As the global rich and powerful gathered for the World Economic Forum (WEF) annual meeting, Oxfam released a report which it claimed showed  62 people own as much as the poorest half of the world’s population.

An Economy for the 1%, shows that the wealth of the poorest half of the world’s population – 3.6 billion people – has fallen by a trillion dollars since 2010. This 41% drop has occurred despite the global population increasing by around 400 million people during that period. Meanwhile the wealth of the richest 62 has increased by more than half a trillion dollars to $1.76 trillion. Just nine of the ’62’ are women. Although the number of people living in extreme poverty halved between 1990 and 2010, the average annual income of the poorest 10 per cent has risen by less than $3-a-year in the past quarter of a century Oxfam said. That equates to an increase in individuals’ daily income of less than a single cent a year.
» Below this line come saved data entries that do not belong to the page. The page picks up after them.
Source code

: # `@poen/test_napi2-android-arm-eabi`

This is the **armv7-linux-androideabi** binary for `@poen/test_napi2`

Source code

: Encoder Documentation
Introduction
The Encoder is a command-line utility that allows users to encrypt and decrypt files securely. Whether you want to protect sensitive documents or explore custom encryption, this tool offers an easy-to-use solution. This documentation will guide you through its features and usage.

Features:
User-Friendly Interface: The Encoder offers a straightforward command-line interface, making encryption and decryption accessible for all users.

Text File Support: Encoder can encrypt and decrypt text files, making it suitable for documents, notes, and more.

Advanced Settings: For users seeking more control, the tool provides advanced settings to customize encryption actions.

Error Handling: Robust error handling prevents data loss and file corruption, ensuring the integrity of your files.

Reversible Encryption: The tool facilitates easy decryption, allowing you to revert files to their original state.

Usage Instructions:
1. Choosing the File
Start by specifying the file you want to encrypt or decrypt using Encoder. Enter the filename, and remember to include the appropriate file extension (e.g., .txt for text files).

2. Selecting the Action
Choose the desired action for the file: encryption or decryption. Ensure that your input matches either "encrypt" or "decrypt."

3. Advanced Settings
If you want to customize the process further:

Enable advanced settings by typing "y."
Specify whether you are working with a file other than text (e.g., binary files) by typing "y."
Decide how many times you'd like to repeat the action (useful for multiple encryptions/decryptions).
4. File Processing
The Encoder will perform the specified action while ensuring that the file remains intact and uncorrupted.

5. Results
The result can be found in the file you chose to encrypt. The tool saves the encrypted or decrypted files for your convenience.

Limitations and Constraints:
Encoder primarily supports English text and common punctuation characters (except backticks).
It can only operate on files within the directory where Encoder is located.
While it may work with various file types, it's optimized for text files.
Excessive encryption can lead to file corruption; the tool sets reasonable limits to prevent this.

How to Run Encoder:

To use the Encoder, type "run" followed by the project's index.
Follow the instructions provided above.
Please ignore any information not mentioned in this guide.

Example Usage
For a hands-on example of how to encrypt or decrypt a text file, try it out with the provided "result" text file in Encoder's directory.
The humanitarian aid and anti-poverty charity said that the level of wealth inequality was a crisis and called on governments to crack down on offshore tax havens increasingly used by rich individuals and companies to avoid paying tax. This, Oxfam believes, means governments in poorer countries have lost out on tax revenues which are needed to tackle poverty and inequality.

Globally, Oxfam said, it is estimated that super-rich individuals have stashed a total of $7.6 trillion in offshore accounts. If tax were paid on the income that this wealth generates, an extra $190billion would be available to governments every year. As much as 30%  of all African financial wealth is estimated to be held offshore, costing an estimated $14billion in lost tax revenues every year. This is enough money to pay for healthcare for mothers and children that could save 4 million children’s lives a year and employ enough teachers to get every African child into school Oxfam said.

Nine out of 10 WEF corporate partners have a presence in at least one tax haven and it is estimated that tax dodging by multinational corporations costs developing countries at least $100billion every year Oxfam reported. Corporate investment in tax havens increased almost quadrupled between 2000 and 2014.

One of the other key trends behind rising inequality, set out in Oxfam’s report, is the falling share of national income going to workers in almost all developed and most developing countries and a widening gap between pay at the top and the bottom of the income scale. This particularly affects women, who make up the majority of low paid workers around the world.

By contrast, Oxfam said, the already wealthy have benefited from a rate of return on capital, for example via interest payments and dividends, that has been consistently higher than the rate of economic growth. This advantage has been compounded by the use of tax havens which Oxfam beleives are the most glaring example of how the rules of the economic game have been rewritten to supercharge wealth entrenchment.